Convection driven by a nonuniform radiative internal heat source in a cavity

While most studies of convection driven by an internal heat source in a fluid layer have been focused on a uniform heating of the fluid, the nonuniformity in the heat source has important implications for the temperature and flow fields, and the boundary heat fluxes.

Here, using direct numerical simulations we examine convection in a square cavity subject to a highly nonuniform internal heating generated by the energy deposition of a proton beam, motivated by applications in medical isotope production.  The internal heat source has a gaussian distribution in the direction of gravity (vertical) with a maximum at the center of the cavity. Two convective cells are formed in the horizontal direction, separated at the location where the internal heating stops. Interestingly, the scaling of the maximum and averaged temperatures with the Rayleigh number compare similarly to previously found power laws for uniformly heated fluid layers. At higher levels of internal heating, the layer of fluid near the top cold boundary becomes convectively unstable via Rayleigh–Taylor (RT) instabilities.

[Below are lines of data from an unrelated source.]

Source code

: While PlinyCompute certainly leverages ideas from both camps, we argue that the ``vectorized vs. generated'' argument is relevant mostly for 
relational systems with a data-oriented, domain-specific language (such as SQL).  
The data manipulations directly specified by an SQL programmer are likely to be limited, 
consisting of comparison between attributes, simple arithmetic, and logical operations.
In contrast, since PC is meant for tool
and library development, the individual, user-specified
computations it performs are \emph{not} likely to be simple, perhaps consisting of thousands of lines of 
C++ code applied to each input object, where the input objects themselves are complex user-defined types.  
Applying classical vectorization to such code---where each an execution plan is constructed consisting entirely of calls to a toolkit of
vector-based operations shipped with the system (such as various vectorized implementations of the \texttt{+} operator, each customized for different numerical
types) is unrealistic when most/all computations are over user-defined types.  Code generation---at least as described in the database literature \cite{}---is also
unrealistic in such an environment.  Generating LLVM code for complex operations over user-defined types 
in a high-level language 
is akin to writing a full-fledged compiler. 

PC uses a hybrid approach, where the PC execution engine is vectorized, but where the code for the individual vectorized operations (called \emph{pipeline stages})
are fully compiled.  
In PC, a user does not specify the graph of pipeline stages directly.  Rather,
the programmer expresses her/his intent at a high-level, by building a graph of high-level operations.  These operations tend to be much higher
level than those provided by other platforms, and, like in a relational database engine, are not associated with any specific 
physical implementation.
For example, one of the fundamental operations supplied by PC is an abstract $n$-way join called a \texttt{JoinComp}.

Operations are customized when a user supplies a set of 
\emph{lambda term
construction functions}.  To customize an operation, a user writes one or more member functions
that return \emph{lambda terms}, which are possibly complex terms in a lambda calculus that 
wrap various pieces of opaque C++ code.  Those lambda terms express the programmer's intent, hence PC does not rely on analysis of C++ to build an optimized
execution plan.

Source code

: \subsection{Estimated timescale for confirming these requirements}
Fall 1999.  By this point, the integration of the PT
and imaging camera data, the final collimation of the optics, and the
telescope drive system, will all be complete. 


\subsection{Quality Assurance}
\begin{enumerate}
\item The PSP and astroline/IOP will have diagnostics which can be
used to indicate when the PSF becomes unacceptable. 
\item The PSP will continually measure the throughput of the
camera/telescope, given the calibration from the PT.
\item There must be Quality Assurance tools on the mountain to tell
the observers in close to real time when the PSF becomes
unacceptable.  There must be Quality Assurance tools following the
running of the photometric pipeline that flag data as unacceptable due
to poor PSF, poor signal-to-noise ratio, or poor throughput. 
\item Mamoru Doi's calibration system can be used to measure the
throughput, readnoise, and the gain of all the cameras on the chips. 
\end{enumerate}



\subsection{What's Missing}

The critical Rayleigh number for the onset of these instabilities was also close to uniform internal heating. The size of the convective cells plays a crucial role in controlling the maximum temperature and the growth of RT instabilities. By comparing the rate of growth of the RT instabilities from the linear stability analysis of self-similar temperature profiles to the rate of advection of the instabilities to the boundaries of the cavity, we develop a model for predicting the occurrence of RT instabilities.